EXERCISE:
Make an exact copy of the lines below.

(Stored data entries)
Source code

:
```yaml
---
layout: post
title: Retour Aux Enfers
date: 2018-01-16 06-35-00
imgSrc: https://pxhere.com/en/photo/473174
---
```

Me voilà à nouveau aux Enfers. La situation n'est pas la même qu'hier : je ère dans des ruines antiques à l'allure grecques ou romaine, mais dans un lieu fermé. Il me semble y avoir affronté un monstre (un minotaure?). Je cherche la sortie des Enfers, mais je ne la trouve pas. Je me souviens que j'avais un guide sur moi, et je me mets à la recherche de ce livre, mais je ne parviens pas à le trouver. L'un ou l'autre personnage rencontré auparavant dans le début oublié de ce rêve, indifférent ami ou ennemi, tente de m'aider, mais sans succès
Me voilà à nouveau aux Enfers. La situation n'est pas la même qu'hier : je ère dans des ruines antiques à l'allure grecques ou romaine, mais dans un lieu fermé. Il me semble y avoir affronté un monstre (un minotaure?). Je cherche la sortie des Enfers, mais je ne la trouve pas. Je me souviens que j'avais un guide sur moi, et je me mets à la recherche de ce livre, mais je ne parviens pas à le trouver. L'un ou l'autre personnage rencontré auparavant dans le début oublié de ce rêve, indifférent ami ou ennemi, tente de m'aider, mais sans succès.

REPLY TO THE TASK:
Source code

:
```yaml
---
layout: post
title: Retour Aux Enfers
date: 2018-01-16 06-35-00
imgSrc: https://pxhere.com/en/photo/473174
---
```

Me voilà à nouveau aux Enfers. La situation n'est pas la même qu'hier : je ère dans des ruines antiques à l'allure grecques ou romaine, mais dans un lieu fermé. Il me semble y avoir affronté un monstre (un minotaure?). Je cherche la sortie des Enfers, mais je ne la trouve pas. Je me souviens que j'avais un guide sur moi, et je me mets à la recherche de ce livre, mais je ne parviens pas à le trouver. L'un ou l'autre personnage rencontré auparavant dans le début oublié de ce rêve, indifférent ami ou ennemi, tente de m'aider, mais sans succès
Me voilà à nouveau aux Enfers. La situation n'est pas la même qu'hier : je ère dans des ruines antiques à l'allure grecques ou romaine, mais dans un lieu fermé. Il me semble y avoir affronté un monstre (un minotaure?). Je cherche la sortie des Enfers, mais je ne la trouve pas. Je me souviens que j'avais un guide sur moi, et je me mets à la recherche de ce livre, mais je ne parviens pas à le trouver. L'un ou l'autre personnage rencontré auparavant dans le début oublié de ce rêve, indifférent ami ou ennemi, tente de m'aider, mais sans succès.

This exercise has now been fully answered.